_ACTIVITY_
Please transcribe exactly, and only, the lines of the data below between the line holding "Simply use the" and the line holding "### Formatting", inclusive.
BEGIN DATA FOR REVIEW
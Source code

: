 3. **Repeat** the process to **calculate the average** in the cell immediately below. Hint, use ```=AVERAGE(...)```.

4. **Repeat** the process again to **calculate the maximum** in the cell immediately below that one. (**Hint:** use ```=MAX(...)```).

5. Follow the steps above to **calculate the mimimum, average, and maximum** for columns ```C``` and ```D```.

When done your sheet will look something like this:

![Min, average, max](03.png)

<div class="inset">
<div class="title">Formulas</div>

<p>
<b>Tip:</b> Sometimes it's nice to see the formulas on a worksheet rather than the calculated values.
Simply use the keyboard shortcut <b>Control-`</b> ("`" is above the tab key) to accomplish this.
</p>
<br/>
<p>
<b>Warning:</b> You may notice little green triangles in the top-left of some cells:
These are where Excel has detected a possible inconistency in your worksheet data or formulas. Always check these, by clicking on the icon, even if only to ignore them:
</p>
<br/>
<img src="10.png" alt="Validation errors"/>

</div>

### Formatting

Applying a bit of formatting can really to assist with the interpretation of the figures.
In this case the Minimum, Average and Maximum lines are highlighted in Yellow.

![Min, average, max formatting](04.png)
END DATA FOR REVIEW
_REPLY TO THE TASK_
Simply use the keyboard shortcut <b>Control-`</b> ("`" is above the tab key) to accomplish this.
</p>
<br/>
<p>
<b>Warning:</b> You may notice little green triangles in the top-left of some cells:
These are where Excel has detected a possible inconistency in your worksheet data or formulas. Always check these, by clicking on the icon, even if only to ignore them:
</p>
<br/>
<img src="10.png" alt="Validation errors"/>

</div>

### Formatting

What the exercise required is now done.